Ashley Kennedy stars as Judy, half of a contemporary British couple who have transformed their home into a pastiche of 1950s kitsch—aqua-colored refrigerator and TV, starburst clock, martini glasses, and more. A refugee from the corporate workforce, Judy lives as a self-styled mid-century housewife, complete with flouncy dresses and lacy aprons. The illusion is convincing until we see her pull out a laptop computer and guiltily engage in a bit of web-surfing.

Her husband Johnny (Matt Cadigan) is an estate agent (“realtor” to Americans) who’s angling for a promotion at his company. He goes off to work each day while Judy busies herself with housework—her deep satisfaction with it is a mystery throughout the play—but he leaves the contemporary world behind when he comes home to his “trad wife.”
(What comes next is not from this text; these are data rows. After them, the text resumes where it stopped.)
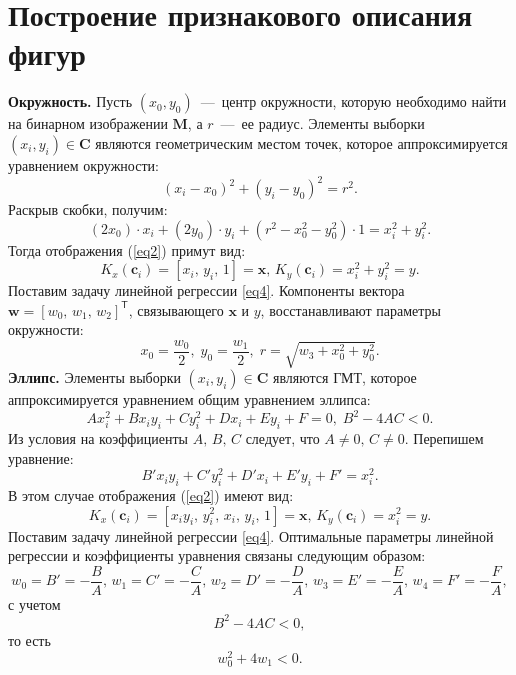 \documentclass[12pt,twoside]{article}
\begin{document}
\section{Построение признакового описания фигур}
\textbf{Окружность.} Пусть $(x_0, y_0)$~---~центр окружности, которую необходимо найти на бинарном изображении $\mathbf{M}$, а $r$~---~ее радиус. Элементы выборки $(x_i, y_i) \in \mathbf{C}$ являются геометрическим местом точек, которое аппроксимируется уравнением окружности: \begin{equation}(x_i - x_0)^2 + (y_i - y_0)^2 = r^2.\end{equation} Раскрыв скобки, получим: \begin{equation}(2x_0)\cdot x_i + (2y_0)\cdot y_i + (r^2 - x_0^2 - y_0^2)\cdot 1 = x_i^2 + y_i^2 . \end{equation}
Тогда отображения (\ref{eq2}) примут вид:
\begin{equation}\label{10}
K_{x}(\mathbf{c}_i) = [x_i, \, y_i, \, 1] = \mathbf{x}, \,  K_{y}(\mathbf{c}_i) = x_i^2+y_i^2 = y.
\end{equation} 
Поставим задачу линейной регрессии \eqref{eq4}.
Компоненты вектора $\mathbf{w} = [w_0, \, w_1, \, w_2]^\mathsf{T}$, связывающего $\mathbf{x}$ и $y$, восстанавливают параметры окружности: \begin{equation} x_0 = \frac{w_0}{2}, \; y_0 = \frac{w_1}{2}, \; r = \sqrt{w_3 + x_0^2 + y_0 ^2}.\end{equation}
\textbf{Эллипс.} Элементы выборки $(x_i, y_i) \in \mathbf{C}$ являются ГМТ, которое аппроксимируется уравнением общим уравнением эллипса: \begin{equation}Ax_i^2+Bx_iy_i+Cy_i^2 + Dx_i + Ey_i + F = 0, \; B^2 - 4AC < 0.\end{equation} Из условия на коэффициенты $A, \, B, \, C$ следует, что $A \neq 0, \, C \neq 0$. Перепишем уравнение: \begin{equation} B'x_iy_i + C'y_i^2 + D'x_i + E'y_i + F' = x_i^2.\end{equation}
В этом случае отображения (\ref{eq2}) имеют вид: 
\begin{equation}K_{x}(\mathbf{c}_i) = [x_iy_i, \, y_i^2, \, x_i, \, y_i, \, 1] = \mathbf{x}, \,  K_{y}(\mathbf{c}_i) = x_i^2 = y.\end{equation}
Поставим задачу линейной регрессии \eqref{eq4}.
Оптимальные параметры линейной регрессии и коэффициенты уравнения связаны следующим образом: \begin{equation}w_0 = B' = -\frac{B}{A}, \, w_1 = C' = -\frac{C}{A}, \, w_2 = D' = -\frac{D}{A}, \, w_3 = E' = -\frac{E}{A}, \, w_4 = F' = -\frac{F}{A},\end{equation} с учетом \begin{equation} \label{16}B^2 - 4AC < 0,\end{equation} то есть \begin{equation}w_0^2 + 4w_1 < 0.\end{equation} \\
\end{document}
The playwright did not invent Judy’s delusional syndrome. The “traditional wife” is a real phenomenon of youngish women adopting a make-believe mid-century lifestyle that more-or-less parallels the MAGA movement’s worship of the 1950s as a cultural ideal. It’s misguided at best, as explained by Judy’s mother Sylvia (Sheila Lichirie), and quoted by director Jenny Hollingworth in her playbill notes: “It’s ridiculous. Being nostalgic, when you weren’t even there.”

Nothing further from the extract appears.